“Computers are useless. They can only give you answers.”
~ Pablo Picasso
Some of the best clinical supervisors I know are not just good problem solvers, but they are highly perceptive problem finders.
Why is this important? Because therapists who seek the help of supervisors are very eager to grow, and have many irons in the fire that they are trying to get better at. They come armed with a smorgasbord of questions about their ‘stuck’ cases, and have a gazillion number of psychotherapy methods/approaches/tools they are trying to master.
So it if an average supervisor encounters this, they are naturally eager to help and problem solve.
But what is really required is for supervisors to sharpen and redefine the problem, based on what’s going to have leverage on moving the needle for the therapist’s performance, without getting entwined with the pressure to perform, but becoming more liberated to engage in deep learning. (Listen to this podcast episode #5. When Performing Impedes Learning).
What we need are supervisors who engage in binocular vision:
- coaching for performance and
- coaching for development
Coaching for Performance.
It’s important to work through ‘stuck’ cases with supervisees, but it’s not enough. It’s a fire-fighting down-stream effort.

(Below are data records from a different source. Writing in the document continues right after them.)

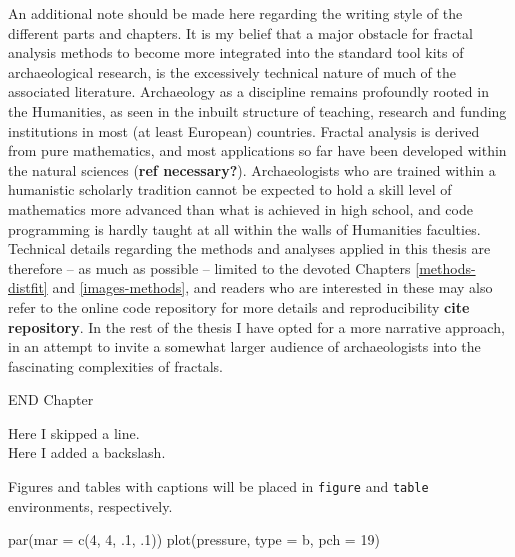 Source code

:\documentclass[
  12pt,
]{book}
\newenvironment{Shaded}{\begin{snugshade}}{\end{snugshade}}
\newcommand{\AttributeTok}[1]{\textcolor[rgb]{0.77,0.63,0.00}{#1}}
\newcommand{\DecValTok}[1]{\textcolor[rgb]{0.00,0.00,0.81}{#1}}
\newcommand{\FunctionTok}[1]{\textcolor[rgb]{0.00,0.00,0.00}{#1}}
\newcommand{\NormalTok}[1]{#1}
\newcommand{\StringTok}[1]{\textcolor[rgb]{0.31,0.60,0.02}{#1}}
\begin{document}
An additional note should be made here regarding the writing style of the different parts and chapters. It is my belief that a major obstacle for fractal analysis methods to become more integrated into the standard tool kits of archaeological research, is the excessively technical nature of much of the associated literature. Archaeology as a discipline remains profoundly rooted in the Humanities, as seen in the inbuilt structure of teaching, research and funding institutions in most (at least European) countries. Fractal analysis is derived from pure mathematics, and most applications so far have been developed within the natural sciences (\textbf{ref necessary?}). Archaeologists who are trained within a humanistic scholarly tradition cannot be expected to hold a skill level of mathematics more advanced than what is achieved in high school, and code programming is hardly taught at all within the walls of Humanities faculties. Technical details regarding the methods and analyses applied in this thesis are therefore -- as much as possible -- limited to the devoted Chapters \ref{methods-distfit} and \ref{images-methods}, and readers who are interested in these may also refer to the online code repository for more details and reproducibility \textbf{cite repository}. In the rest of the thesis I have opted for a more narrative approach, in an attempt to invite a somewhat larger audience of archaeologists into the fascinating complexities of fractals.

END Chapter

Here I skipped a line.\\
Here I added a backslash.

Figures and tables with captions will be placed in \texttt{figure} and \texttt{table} environments, respectively.

\begin{Shaded}
\begin{Highlighting}[]
\FunctionTok{par}\NormalTok{(}\AttributeTok{mar =} \FunctionTok{c}\NormalTok{(}\DecValTok{4}\NormalTok{, }\DecValTok{4}\NormalTok{, .}\DecValTok{1}\NormalTok{, .}\DecValTok{1}\NormalTok{))}
\FunctionTok{plot}\NormalTok{(pressure, }\AttributeTok{type =} \StringTok{\textquotesingle{}b\textquotesingle{}}\NormalTok{, }\AttributeTok{pch =} \DecValTok{19}\NormalTok{)}
\end{Highlighting}
\end{Shaded}
\end{document}

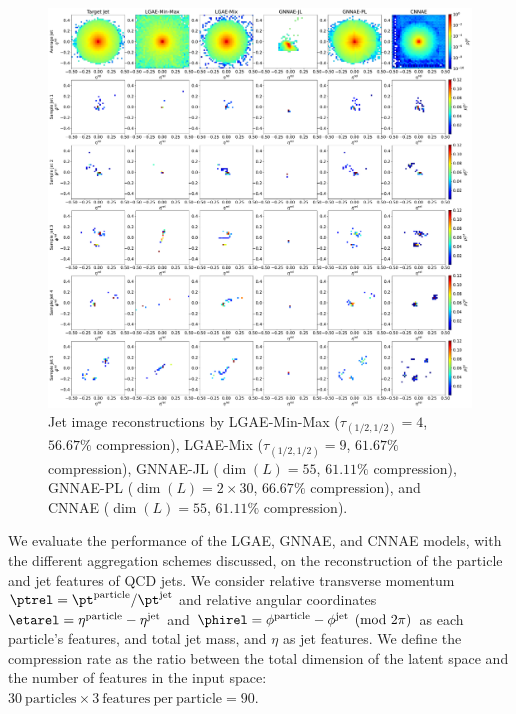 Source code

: \begin{figure}[ht!]
    \centering
    \includegraphics[width=\linewidth]{figures/06-ML4Jets/lgae/reconstructions/jet_images-cnnae.pdf}
    \caption[Jet image reconstructions.]{Jet image reconstructions by
        LGAE-Min-Max ($\tau_{(1/2, 1/2)}=4$, $56.67\%$ compression),
        LGAE-Mix ($\tau_{(1/2, 1/2)}=9$, $61.67\%$ compression),
        GNNAE-JL ($\dim(L) = 55$, $61.11\%$ compression),
        GNNAE-PL ($\dim(L) = 2\times 30$, $66.67\%$ compression), and CNNAE ($\dim(L) = 55$, $61.11\%$ compression).
    }
    \label{fig:06_lgae_recons-jet-imgs}
\end{figure}


We evaluate the performance of the LGAE, GNNAE, and CNNAE models, with the different aggregation schemes discussed, on the reconstruction of the particle and jet features of QCD jets.
We consider relative transverse momentum
$\ptrel = \pt^{\mathrm{particle}}/\pt^{\mathrm{jet}}$ and relative angular coordinates
$\etarel =\eta^{\mathrm{particle}} - \eta^{\mathrm{jet}}$ and
$\phirel =\phi^{\mathrm{particle}} - \phi^{\mathrm{jet}} \pmod{2\pi}$
as each particle's features, and total jet mass, \pt and $\eta$ as jet features.
We define the compression rate as the ratio between the total dimension of the latent space and the number of features in the input space: $30\ \mathrm{particles} \times 3\ \mathrm{features\ per\ particle} = 90$.

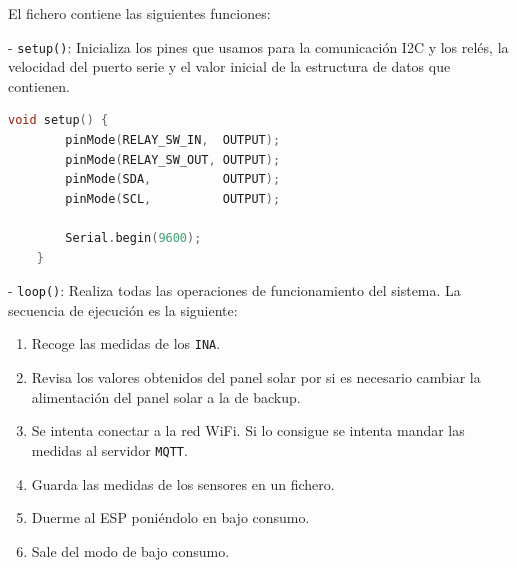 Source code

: El fichero contiene las siguientes funciones:

- \texttt{setup()}: Inicializa los pines que usamos para la comunicación I2C y los relés, la velocidad del puerto serie y el valor inicial de la estructura de datos que contienen.

\begin{lstlisting}[captionpos=b, caption={Codigo de la funcion setup}, language=c++]
    void setup() {
        pinMode(RELAY_SW_IN,  OUTPUT);
        pinMode(RELAY_SW_OUT, OUTPUT);
        pinMode(SDA,          OUTPUT);
        pinMode(SCL,          OUTPUT);
    
        Serial.begin(9600);
    }    
\end{lstlisting}

- \texttt{loop()}: Realiza todas las operaciones de funcionamiento del sistema. La secuencia de ejecución es la siguiente:
\begin{enumerate}
    \item Recoge las medidas de los \texttt{INA}.
    \item Revisa los valores obtenidos del panel solar por si es necesario cambiar la alimentación del panel solar a la de backup.
    \item Se intenta conectar a la red WiFi. Si lo consigue se intenta mandar las medidas al servidor \texttt{MQTT}.
    \item Guarda las medidas de los sensores en un fichero.
    \item Duerme al ESP poniéndolo en bajo consumo.
    \item Sale del modo de bajo consumo.
\end{enumerate}

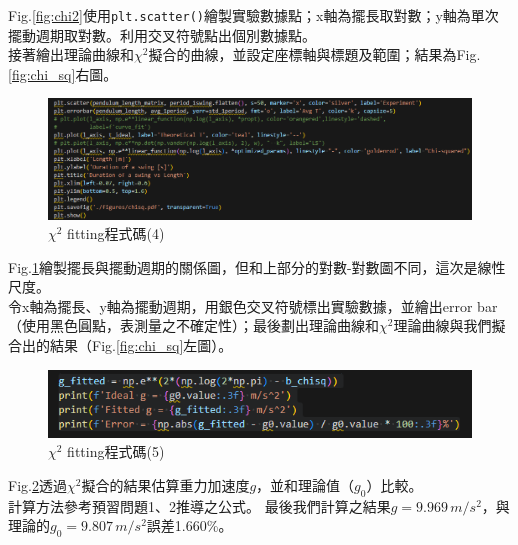 \documentclass[12pt,a4paper]{article}
\begin{document}
\begin{CJK}{UTF8}{bkai}
Fig.\ref{fig:chi2}使用\texttt{plt.scatter()}繪製實驗數據點；x軸為擺長取對數；y軸為單次擺動週期取對數。利用交叉符號點出個別數據點。\\
\indent 接著繪出理論曲線和$\chi^2$擬合的曲線，並設定座標軸與標題及範圍；結果為Fig.\ref{fig:chi_sq}右圖。


\begin{figure}[h]
    \centering
    \includegraphics[width=1\linewidth]{chi3.png}
    \caption{$\chi^2$ fitting程式碼(4)}
    \label{fig:chi3}
\end{figure}
\indent Fig.\ref{fig:chi3}繪製擺長與擺動週期的關係圖，但和上部分的對數-對數圖不同，這次是線性尺度。\\
\indent 令x軸為擺長、y軸為擺動週期，用銀色交叉符號標出實驗數據，並繪出error bar（使用黑色圓點，表測量之不確定性）；最後劃出理論曲線和$\chi^2$理論曲線與我們擬合出的結果（Fig.\ref{fig:chi_sq}左圖）。

\begin{figure}[h]
    \centering
    \includegraphics[width=1\linewidth]{chi4.png}
    \caption{$\chi^2$ fitting程式碼(5)}
    \label{fig:chi4}
\end{figure}

Fig.\ref{fig:chi4}透過$\chi^2$擬合的結果估算重力加速度$g$，並和理論值（$g_0$）比較。\\
\indent 計算方法參考預習問題1、2推導之公式。
最後我們計算之結果$g=9.969\,m/s^2$，與理論的$g_0=9.807\,m/s^2$誤差1.660\%。


\end{CJK}
\end{document}
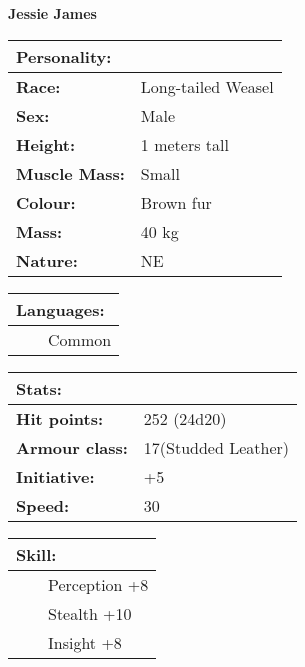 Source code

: \documentclass[11pt]{article}
\newcommand{\tabitem}{~~\llap{--}~~}
\begin{document}
	\begin{center}
\Huge \textbf{Jessie James}
	\end{center}
	\begin{multicols}{2}
\noindent \begin{tabularx}{\linewidth}{@{}l l}
\Large \textbf{Personality:} 	& 							\\
\hline
\textbf{Race:} 					& Long-tailed Weasel	 	\\
\textbf{Sex:} 					& Male 						\\
\textbf{Height:} 				& 1 meters tall			 	\\
\textbf{Muscle Mass:} 			& Small 					\\
\textbf{Colour:} 				& Brown fur				 	\\
\textbf{Mass:} 					& 40 kg						\\
\textbf{Nature:} 				& NE
		\end{tabularx}

\vspace{4mm}

\noindent \begin{tabularx}{\linewidth}{@{}l}
{\Large \textbf{Languages:}} \\
\hline
\tabitem Common \\
		\end{tabularx}

\vspace{4mm}

\noindent \begin{tabularx}{\linewidth}{@{}l l}
\Large \textbf{Stats:}		 	& 									\\
\hline
\textbf{Hit points:} 			& 252 (24d20)	 					\\
\textbf{Armour class:} 			& 17(Studded Leather)			 	\\
\textbf{Initiative:} 			& +5								\\
\textbf{Speed:} 				& 30		 						\\
		\end{tabularx}

\vspace{2mm}

\noindent \begin{tabularx}{\linewidth}{@{}l}
{\Large \textbf{Skill:}} \\
\hline
\tabitem Perception +8 \\
\tabitem Stealth +10 \\
\tabitem Insight +8
		\end{tabularx}


\end{multicols}
\end{document}
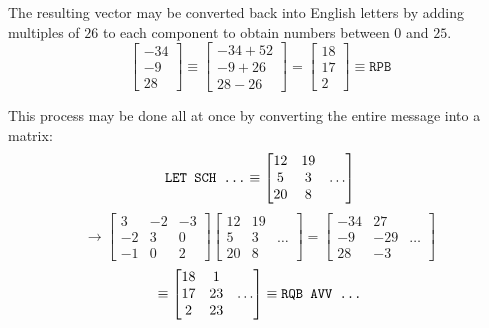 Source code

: \begin{applicationActivities}
\begin{remark}
The resulting vector may be converted back into English letters by
adding multiples of \(26\) to each component to obtain numbers between
\(0\) and \(25\).
\[
\begin{bmatrix}-34\\-9\\28\end{bmatrix}
\equiv
\begin{bmatrix}-34+52\\-9+26\\28-26\end{bmatrix}
=
\begin{bmatrix}18\\17\\2\end{bmatrix}
\equiv
\mathtt{RPB}
\]
\end{remark}

\begin{observation}
This process may be done all at once by converting the entire message into a matrix:
\[
\text{\texttt{LET SCH ...}}
\equiv
\begin{bmatrix}12&19\\5&3&\dots\\20&8\end{bmatrix}
\]
\[
\to
\begin{bmatrix}3&-2&-3\\-2&3&0\\-1&0&2\end{bmatrix}\begin{bmatrix}12&19\\5&3&\dots\\20&8\end{bmatrix}=
\begin{bmatrix}-34&27\\-9&-29&\dots\\28&-3\end{bmatrix}
\]
\[
\equiv
\begin{bmatrix}18&1\\17&23&\dots\\2&23\end{bmatrix}
\equiv
\text{\texttt{RQB AVV ...}}
\]
\end{observation}


\end{applicationActivities}
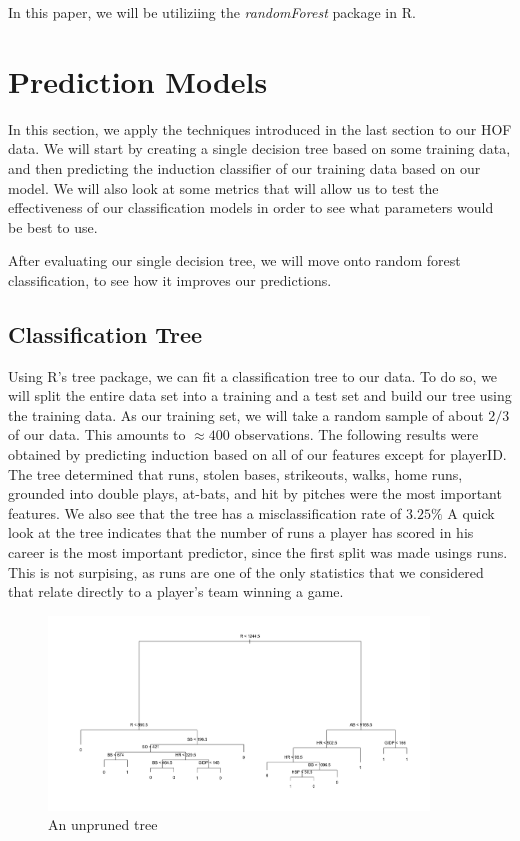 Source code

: \documentclass[preprint,12pt]{elsarticle}
\begin{document}
In this paper, we will be utiliziing the \textit{randomForest} package in R. 

\section{Prediction Models}

In this section, we apply the techniques introduced in the last section to our HOF data. We will start by creating a single decision tree based on some training data, and then predicting the induction classifier of our training data based on our model. We will also look at some metrics that will allow us to test the effectiveness of our classification models in order to see what parameters would be best to use. 

After evaluating our single decision tree, we will move onto random forest classification, to see how it improves our predictions. 

\subsection{Classification Tree}
Using R's tree package, we can fit a classification tree to our data. To do so, we will split the entire data set into a training and a test set and build our tree using the training data. As our training set, we will take a random sample of about $2/3$ of our data. This amounts to $\approx 400$ observations.
The following results were obtained by predicting induction based on all of our features except for playerID. The tree determined that runs, stolen bases, strikeouts, walks, home runs, grounded into double plays, at-bats, and hit by pitches were the most important features. We also see that the tree has a misclassification rate of $3.25\%$ A quick look at the tree indicates that the number of runs a player has scored in his career is the most important predictor, since the first split was made usings runs. This is not surpising, as runs are one of the only statistics that we considered that relate directly to a player's team winning a game. 
\bigskip

\begin{figure}[h1]
	\centering
	\includegraphics[width=0.9\textwidth]{MachineLearnTree}
	\caption{An unpruned tree}
\end{figure}
\end{document}
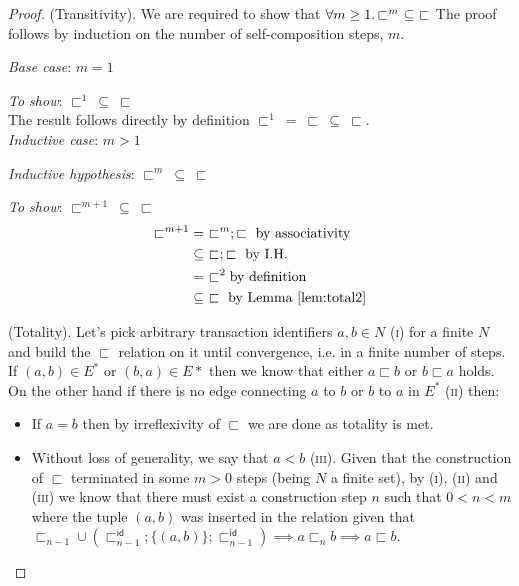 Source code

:\begin{proof}
(Transitivity). We are required to show that $\forall m \geq 1 \ldotp \sqsubset^m\ \subseteq\ \sqsubset$ The proof follows by induction on the number of self-composition steps, $m$.

{\parindent0pt
\textit{Base case}: $m = 1$

\textit{To show}: $\sqsubset^1\ \subseteq\ \sqsubset$ \\

The result follows directly by definition $\sqsubset^1\ =\ \sqsubset\ \subseteq\ \sqsubset$. \\

\textit{Inductive case}: $m > 1$

\textit{Inductive hypothesis}: $\sqsubset^m\ \subseteq\ \sqsubset$

\textit{To show}: $\sqsubset^{m + 1}\ \subseteq\ \sqsubset$
\begin{align*}
	\sqsubset^{m + 1}
	&=\ \sqsubset^m ; \sqsubset \text{ by associativity} \\
	&\subseteq\ \sqsubset ; \sqsubset \text{ by I.H.} \\
	&=\ \sqsubset^2 \text{by definition} \\
	&\subseteq\ \sqsubset \text{ by Lemma \ref{lem:total2}}
\end{align*}
}

(Totality). Let's pick arbitrary transaction identifiers $a, b \in N$ (\textsc{i}) for a finite $N$ and build the $\sqsubset$ relation on it until convergence, i.e. in a finite number of steps. If $(a, b) \in E^*$ or $(b, a) \in E*$ then we know that either $a \sqsubset b$ or $b \sqsubset a$ holds. On the other hand if there is no edge connecting $a$ to $b$ or $b$ to $a$ in $E^*$ (\textsc{ii}) then:
\begin{itemize}
	\item If $a = b$ then by irreflexivity of $\sqsubset$ we are done as totality is met.
	\item Without loss of generality, we say that $a < b$ (\textsc{iii}). Given that the construction of $\sqsubset$ terminated in some $m > 0$ steps (being $N$ a finite set), by (\textsc{i}), (\textsc{ii}) and (\textsc{iii}) we know that there must exist a construction step $n$ such that $0 < n < m$ where the tuple $(a, b)$ was inserted in the relation given that $\sqsubset_{n-1} \cup \left( \sqsubset_{n-1}^\mathsf{id} ; \{(a,b)\} ; \sqsubset_{n-1}^\mathsf{id} \right) \implies a \sqsubset_n b \implies a \sqsubset b$. 
\end{itemize}
\end{proof}

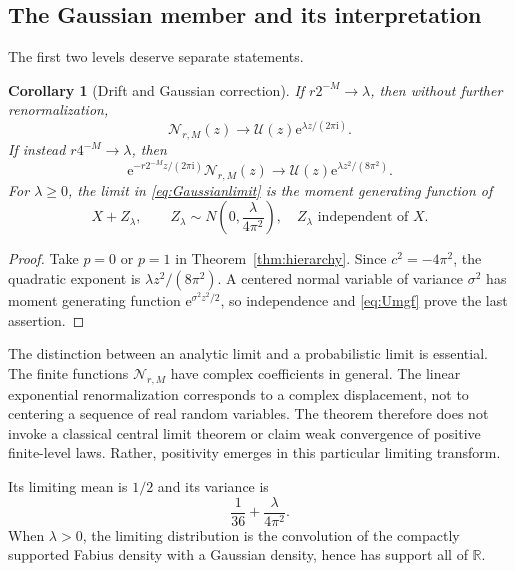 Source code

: \documentclass[11pt,letterpaper]{article}
\numberwithin{equation}{section}
\newtheorem{corollary}[theorem]{Corollary}
\theoremstyle{definition}
\theoremstyle{remark}
\newcommand{\R}{\mathbb R}
\newcommand{\ii}{\mathrm i}
\newcommand{\Up}{\mathcal U}
\newcommand{\Np}{\mathcal N}
\newcommand{\e}{\mathrm e}
\begin{document}
\subsection{The Gaussian member and its interpretation}
The first two levels deserve separate statements.

\begin{corollary}[Drift and Gaussian correction]
If \(r2^{-M}\to\lambda\), then without further renormalization,
\begin{equation}
 \Np_{r,M}(z)\longrightarrow\Up(z)\e^{\lambda z/(2\pi\ii)}.
 \label{eq:driftlimit}
\end{equation}
If instead \(r4^{-M}\to\lambda\), then
\begin{equation}
 \e^{-r2^{-M}z/(2\pi\ii)}\Np_{r,M}(z)
 \longrightarrow\Up(z)\e^{\lambda z^2/(8\pi^2)}.
 \label{eq:Gaussianlimit}
\end{equation}
For \(\lambda\geq0\), the limit in \eqref{eq:Gaussianlimit} is the moment generating function of
\begin{equation}
 X+Z_\lambda,\qquad
 Z_\lambda\sim N\left(0,\frac{\lambda}{4\pi^2}\right),
 \quad Z_\lambda\text{ independent of }X.
 \label{eq:Gaussianlaw}
\end{equation}
\end{corollary}
\begin{proof}
Take \(p=0\) or \(p=1\) in Theorem~\ref{thm:hierarchy}. Since \(c^2=-4\pi^2\), the quadratic exponent is \(\lambda z^2/(8\pi^2)\). A centered normal variable of variance \(\sigma^2\) has moment generating function \(\e^{\sigma^2z^2/2}\), so independence and \eqref{eq:Umgf} prove the last assertion.
\end{proof}

The distinction between an analytic limit and a probabilistic limit is essential. The finite functions \(\Np_{r,M}\) have complex coefficients in general. The linear exponential renormalization corresponds to a complex displacement, not to centering a sequence of real random variables. The theorem therefore does not invoke a classical central limit theorem or claim weak convergence of positive finite-level laws. Rather, positivity emerges in this particular limiting transform.

Its limiting mean is \(1/2\) and its variance is
\begin{equation}
 \frac1{36}+\frac{\lambda}{4\pi^2}.
\end{equation}
When \(\lambda>0\), the limiting distribution is the convolution of the compactly supported Fabius density with a Gaussian density, hence has support all of \(\R\).
\end{document}

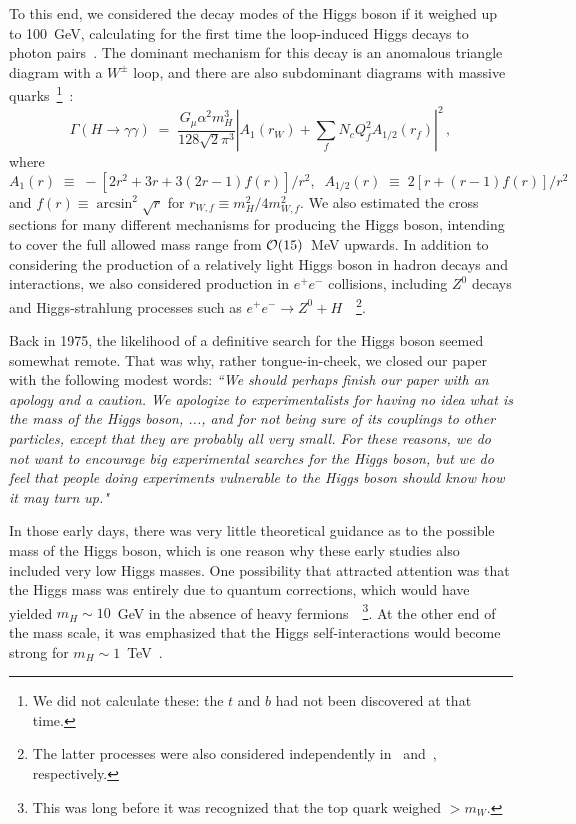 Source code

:\documentclass[12pt]{article}
\newcommand{\beq}{\begin{equation}}
\newcommand{\eeq}{\end{equation}}
\numberwithin{equation}{section}
\begin{document}
To this end, we considered the decay modes of the Higgs boson if it weighed up to 100~GeV, calculating for
the first time the loop-induced Higgs decays to photon pairs~\cite{EGN}. The dominant mechanism for this decay is an
anomalous triangle diagram with a $W^\pm$ loop, and there are also subdominant diagrams with
massive quarks~\footnote{We did not calculate these: the $t$ and $b$ had not been discovered at that time.}~\cite{Djouadi}:
\beq
\Gamma(H \to \gamma \gamma) \; = \; \frac{G_\mu \alpha^2 m_H^3}{128 \sqrt{2} \pi^3}
\left| A_1 (r_W) + \sum_f N_c Q_f^2 A_{1/2} (r_f)\right|^2 \, ,
\label{Djouadi}
\eeq
where
\beq
A_1(r) \; \equiv \; -\left[2 r^2 + 3 r + 3(2 r - 1)f(r)\right]/r^2, \; \; A_{1/2}(r) \; \equiv\;  2 \left[r + (r - 1) f(r) \right]/r^2
\eeq
and $f (r) \equiv \arcsin^2 \sqrt{r}$ for $r_{W, f} \equiv m_H^2/4m_{W, f}^2$. We also estimated the cross
sections for many different mechanisms for producing the Higgs boson, intending to cover the full allowed mass range
from ${\cal O}(15)$~MeV upwards. In addition to considering the production of a relatively light Higgs boson in
hadron decays and interactions, we also considered production in $e^+ e^-$ collisions, including $Z^0$ decays and Higgs-strahlung 
processes such as $e^+ e^- \to Z^0 + H$~\cite{EGN}~\footnote{The latter processes were also considered
independently in~\cite{Bj} and~\cite{IK}, respectively.}.

Back in 1975, the likelihood of a definitive search for the Higgs boson seemed somewhat remote. That was
why, rather tongue-in-cheek, we closed our paper~\cite{EGN} with the following modest words: {\it ``We should
perhaps finish our paper with an apology and a caution. We apologize to experimentalists for having no idea what is the
mass of the Higgs boson, ..., and for not being sure of its couplings to other particles, except that they are
probably all very small. For these reasons, we do not want to encourage big experimental searches for the Higgs boson,
but we do feel that people doing experiments vulnerable to the Higgs boson should know how it may turn up."}

In those early days, there was very little theoretical guidance as to
the possible mass of the Higgs boson, which is one reason why these
early studies also included very low Higgs masses. One possibility
that attracted attention was that the Higgs mass was entirely due to
quantum corrections, which would have yielded $m_H \sim 10$~GeV in the
absence of heavy fermions~\cite{CW}~\footnote{This was long before it
  was recognized that the top quark weighed $> m_W$.}. At the other
end of the mass scale, it was emphasized that the Higgs
self-interactions would become strong for $m_H \sim
1$~TeV~\cite{heavyH}.
\end{document}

And besides, as learners we are really poor at transferring first principles learning from one context to another, so supervisors need to guide them in generalising learnings based on clear patterns observed in their outcome data and clinical practice.
Coaching for Development.
We need to also keep another eye on helping supervisees move towards their individual growth edge, and help them carve out a current learning objective that has true leverage on improving their outcomes across the board. This is less fire-fighting, and more “igniting” of the personhood for the therapist to come his/her frontier. This is up-stream work.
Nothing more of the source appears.